### YOUR GOAL
The whole listing below must be repeated exactly.

─── THE RECORDS ───

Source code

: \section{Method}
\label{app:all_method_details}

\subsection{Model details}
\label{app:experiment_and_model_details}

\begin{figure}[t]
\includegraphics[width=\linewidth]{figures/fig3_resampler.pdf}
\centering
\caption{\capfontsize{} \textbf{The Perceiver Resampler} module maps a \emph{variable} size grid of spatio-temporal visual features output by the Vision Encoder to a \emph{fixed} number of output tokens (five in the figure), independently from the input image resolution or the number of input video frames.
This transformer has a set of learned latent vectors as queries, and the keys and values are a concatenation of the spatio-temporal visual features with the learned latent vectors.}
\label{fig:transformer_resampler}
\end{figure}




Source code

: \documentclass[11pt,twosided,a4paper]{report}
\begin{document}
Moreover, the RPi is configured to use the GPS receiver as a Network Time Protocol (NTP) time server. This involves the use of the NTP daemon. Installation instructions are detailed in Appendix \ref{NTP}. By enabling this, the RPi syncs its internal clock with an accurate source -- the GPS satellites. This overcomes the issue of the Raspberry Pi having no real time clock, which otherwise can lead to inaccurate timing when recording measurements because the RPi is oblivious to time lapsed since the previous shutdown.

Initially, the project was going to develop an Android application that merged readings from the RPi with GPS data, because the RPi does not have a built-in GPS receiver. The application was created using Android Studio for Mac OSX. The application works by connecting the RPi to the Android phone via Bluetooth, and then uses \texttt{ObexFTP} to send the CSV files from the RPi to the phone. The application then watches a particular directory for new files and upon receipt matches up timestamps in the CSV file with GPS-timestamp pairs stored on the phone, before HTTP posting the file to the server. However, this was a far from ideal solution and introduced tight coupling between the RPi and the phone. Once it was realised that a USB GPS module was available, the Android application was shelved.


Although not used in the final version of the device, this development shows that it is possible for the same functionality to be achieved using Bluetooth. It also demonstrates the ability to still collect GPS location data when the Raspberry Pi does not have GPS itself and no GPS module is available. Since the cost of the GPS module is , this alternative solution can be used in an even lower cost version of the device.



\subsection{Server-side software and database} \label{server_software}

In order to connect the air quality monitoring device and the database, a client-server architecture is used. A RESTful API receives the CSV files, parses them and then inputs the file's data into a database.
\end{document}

───

### RESULT
Source code

: \section{Method}
\label{app:all_method_details}

\subsection{Model details}
\label{app:experiment_and_model_details}

\begin{figure}[t]
\includegraphics[width=\linewidth]{figures/fig3_resampler.pdf}
\centering
\caption{\capfontsize{} \textbf{The Perceiver Resampler} module maps a \emph{variable} size grid of spatio-temporal visual features output by the Vision Encoder to a \emph{fixed} number of output tokens (five in the figure), independently from the input image resolution or the number of input video frames.
This transformer has a set of learned latent vectors as queries, and the keys and values are a concatenation of the spatio-temporal visual features with the learned latent vectors.}
\label{fig:transformer_resampler}
\end{figure}




Source code

: \documentclass[11pt,twosided,a4paper]{report}
\begin{document}
Moreover, the RPi is configured to use the GPS receiver as a Network Time Protocol (NTP) time server. This involves the use of the NTP daemon. Installation instructions are detailed in Appendix \ref{NTP}. By enabling this, the RPi syncs its internal clock with an accurate source -- the GPS satellites. This overcomes the issue of the Raspberry Pi having no real time clock, which otherwise can lead to inaccurate timing when recording measurements because the RPi is oblivious to time lapsed since the previous shutdown.

Initially, the project was going to develop an Android application that merged readings from the RPi with GPS data, because the RPi does not have a built-in GPS receiver. The application was created using Android Studio for Mac OSX. The application works by connecting the RPi to the Android phone via Bluetooth, and then uses \texttt{ObexFTP} to send the CSV files from the RPi to the phone. The application then watches a particular directory for new files and upon receipt matches up timestamps in the CSV file with GPS-timestamp pairs stored on the phone, before HTTP posting the file to the server. However, this was a far from ideal solution and introduced tight coupling between the RPi and the phone. Once it was realised that a USB GPS module was available, the Android application was shelved.


Although not used in the final version of the device, this development shows that it is possible for the same functionality to be achieved using Bluetooth. It also demonstrates the ability to still collect GPS location data when the Raspberry Pi does not have GPS itself and no GPS module is available. Since the cost of the GPS module is , this alternative solution can be used in an even lower cost version of the device.



\subsection{Server-side software and database} \label{server_software}

In order to connect the air quality monitoring device and the database, a client-server architecture is used. A RESTful API receives the CSV files, parses them and then inputs the file's data into a database.
\end{document}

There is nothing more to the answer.